Since differences among arbitrary pairs of the numerical models available might lead to widely different
aliasing errors and thus conclusions regarding limiting error contributors of a candidate mission, we present here
for the first time a version of a realistically perturbed de-aliasing model that is consistent with the updated ESA
Earth System Model for gravity mission simulation studies (Dobslaw et al., 2015).
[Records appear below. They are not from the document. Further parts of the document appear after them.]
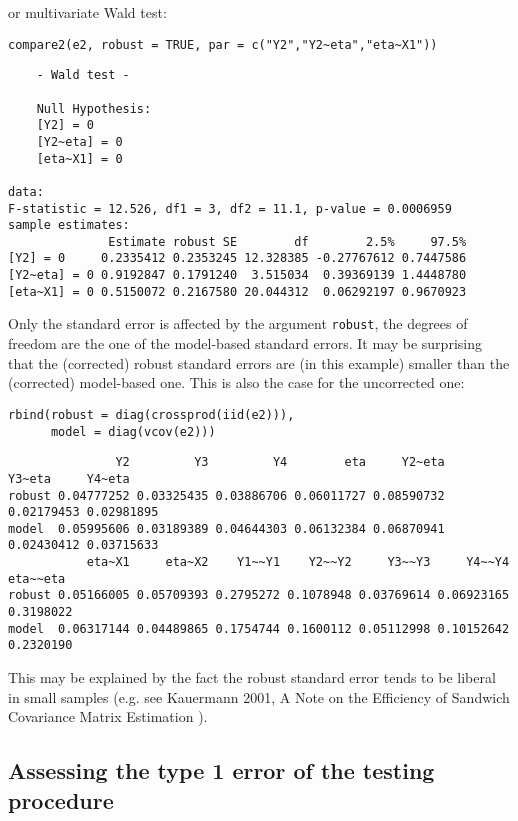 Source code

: \documentclass[12pt]{article}
\begin{document}
or multivariate Wald test:
\lstset{language=r,label= ,caption= ,captionpos=b,numbers=none}
\begin{lstlisting}
compare2(e2, robust = TRUE, par = c("Y2","Y2~eta","eta~X1"))
\end{lstlisting}

\begin{verbatim}
	- Wald test -

	Null Hypothesis:
	[Y2] = 0
	[Y2~eta] = 0
	[eta~X1] = 0

data:  
F-statistic = 12.526, df1 = 3, df2 = 11.1, p-value = 0.0006959
sample estimates:
              Estimate robust SE        df        2.5%     97.5%
[Y2] = 0     0.2335412 0.2353245 12.328385 -0.27767612 0.7447586
[Y2~eta] = 0 0.9192847 0.1791240  3.515034  0.39369139 1.4448780
[eta~X1] = 0 0.5150072 0.2167580 20.044312  0.06292197 0.9670923
\end{verbatim}

Only the standard error is affected by the argument \texttt{robust}, the
degrees of freedom are the one of the model-based standard errors.  It
may be surprising that the (corrected) robust standard errors are (in
this example) smaller than the (corrected) model-based one. This is
also the case for the uncorrected one:
\lstset{language=r,label= ,caption= ,captionpos=b,numbers=none}
\begin{lstlisting}
rbind(robust = diag(crossprod(iid(e2))),
	  model = diag(vcov(e2)))
\end{lstlisting}

\begin{verbatim}
               Y2         Y3         Y4        eta     Y2~eta     Y3~eta     Y4~eta
robust 0.04777252 0.03325435 0.03886706 0.06011727 0.08590732 0.02179453 0.02981895
model  0.05995606 0.03189389 0.04644303 0.06132384 0.06870941 0.02430412 0.03715633
           eta~X1     eta~X2    Y1~~Y1    Y2~~Y2     Y3~~Y3     Y4~~Y4  eta~~eta
robust 0.05166005 0.05709393 0.2795272 0.1078948 0.03769614 0.06923165 0.3198022
model  0.06317144 0.04489865 0.1754744 0.1600112 0.05112998 0.10152642 0.2320190
\end{verbatim}

This may be explained by the fact the robust standard error tends to
be liberal in small samples (e.g. see Kauermann 2001, A Note on the
Efficiency of Sandwich Covariance Matrix Estimation ).
\subsection{Assessing the type 1 error of the testing procedure}
\label{sec:orgfe15dec}
\end{document}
The error model is available
over the whole 12-year period of the ESA ESM and consists of two parts: (i) a component containing signals from
physical processes that are intentionally omitted from de-aliasing models, as for a example, variations in global
eustatic sea-level; and (ii) a series of true errors that consist of in total five different components with realistically
re-scaled variability at both small and large spatial scales for different frequency bands ranging from sub-daily to
sub-monthly periods.
Based on a multi-model ensemble of atmosphere and ocean mass variability available to us for the year
2006, we will demonstrate that our re-scaled true errors have plausible magnitudes and correlation characteristics
in all frequency bands considered. The realism of the selected scaling coefficients for periods between 1 and
30 days is tested further by means of a variance component estimation based on the constrained daily GRACE
solution series ITSG-GRACE2014. Initial full-scale simulation experiments are used to re-assess the relative
importance of non-tidal de-aliasing errors for the GRACE-FO mission, which might be subsequently expanded to
further mission candidates currently under consideration for a potential Next Generation Gravity Mission.
Dobslaw, H. Bergmann-Wolf, I., Dill, R., Forootan, E., Klemann, V., Kusche, J., Sasgen, I. (2015), The
updated ESA Earth System Model for future gravity mission simulation studies, J. Geodesy, doi:10.1007/s00190-
014-0787-8.